-- EXERCISE DETAILS --
Read through the records. Copy each line that has the word "history".

++++ SUPPLIED INFORMATION

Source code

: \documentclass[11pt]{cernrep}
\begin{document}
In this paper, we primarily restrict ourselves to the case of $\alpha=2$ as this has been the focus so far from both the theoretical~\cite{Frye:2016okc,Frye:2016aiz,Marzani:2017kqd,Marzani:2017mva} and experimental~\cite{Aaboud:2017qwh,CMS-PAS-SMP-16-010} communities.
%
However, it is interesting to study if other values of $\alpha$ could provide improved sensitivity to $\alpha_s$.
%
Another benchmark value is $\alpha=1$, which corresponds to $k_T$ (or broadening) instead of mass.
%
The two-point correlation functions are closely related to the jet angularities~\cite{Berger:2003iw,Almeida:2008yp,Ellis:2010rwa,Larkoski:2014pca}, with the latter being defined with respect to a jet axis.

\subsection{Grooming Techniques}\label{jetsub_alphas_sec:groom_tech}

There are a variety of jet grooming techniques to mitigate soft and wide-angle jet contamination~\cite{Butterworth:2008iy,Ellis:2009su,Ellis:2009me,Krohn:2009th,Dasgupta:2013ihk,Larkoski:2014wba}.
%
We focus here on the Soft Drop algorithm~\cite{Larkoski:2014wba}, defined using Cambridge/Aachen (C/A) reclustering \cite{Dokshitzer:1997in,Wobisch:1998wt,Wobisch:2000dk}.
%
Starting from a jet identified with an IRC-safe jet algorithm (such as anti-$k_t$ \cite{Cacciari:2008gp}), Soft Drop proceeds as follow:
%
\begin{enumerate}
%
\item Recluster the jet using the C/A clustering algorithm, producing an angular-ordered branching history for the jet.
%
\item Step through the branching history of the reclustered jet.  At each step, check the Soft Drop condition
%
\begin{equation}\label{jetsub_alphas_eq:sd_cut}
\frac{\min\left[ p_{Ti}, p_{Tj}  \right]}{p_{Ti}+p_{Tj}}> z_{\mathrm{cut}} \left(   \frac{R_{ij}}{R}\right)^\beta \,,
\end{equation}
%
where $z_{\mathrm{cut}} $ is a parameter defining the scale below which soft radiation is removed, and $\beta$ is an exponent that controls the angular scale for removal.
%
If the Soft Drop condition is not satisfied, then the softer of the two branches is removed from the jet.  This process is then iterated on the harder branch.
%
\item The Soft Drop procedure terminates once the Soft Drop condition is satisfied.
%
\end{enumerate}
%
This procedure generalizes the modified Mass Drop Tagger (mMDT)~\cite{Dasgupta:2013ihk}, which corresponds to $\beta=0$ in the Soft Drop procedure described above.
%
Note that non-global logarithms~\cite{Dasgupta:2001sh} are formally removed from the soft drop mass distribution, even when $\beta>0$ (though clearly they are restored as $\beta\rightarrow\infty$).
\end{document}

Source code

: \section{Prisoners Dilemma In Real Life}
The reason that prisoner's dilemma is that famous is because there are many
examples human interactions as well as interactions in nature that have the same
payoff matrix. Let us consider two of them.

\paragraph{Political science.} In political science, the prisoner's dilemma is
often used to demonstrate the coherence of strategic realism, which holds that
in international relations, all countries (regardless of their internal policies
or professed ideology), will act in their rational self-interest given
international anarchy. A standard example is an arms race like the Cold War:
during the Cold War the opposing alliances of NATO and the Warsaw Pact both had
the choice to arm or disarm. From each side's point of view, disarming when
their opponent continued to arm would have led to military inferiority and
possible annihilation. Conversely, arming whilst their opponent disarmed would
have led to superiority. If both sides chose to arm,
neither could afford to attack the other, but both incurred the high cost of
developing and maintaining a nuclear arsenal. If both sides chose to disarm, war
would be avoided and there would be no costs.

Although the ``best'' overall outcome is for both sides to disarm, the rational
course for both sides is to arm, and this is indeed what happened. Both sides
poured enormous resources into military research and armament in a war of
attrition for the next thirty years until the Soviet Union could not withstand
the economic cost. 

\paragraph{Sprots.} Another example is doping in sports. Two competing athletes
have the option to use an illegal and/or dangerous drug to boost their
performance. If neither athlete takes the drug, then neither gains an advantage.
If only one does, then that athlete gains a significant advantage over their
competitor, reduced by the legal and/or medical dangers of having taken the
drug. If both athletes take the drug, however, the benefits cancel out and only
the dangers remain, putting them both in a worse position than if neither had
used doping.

++++++++

-- COMPLETED TASK --
\item Recluster the jet using the C/A clustering algorithm, producing an angular-ordered branching history for the jet.
\item Step through the branching history of the reclustered jet.  At each step, check the Soft Drop condition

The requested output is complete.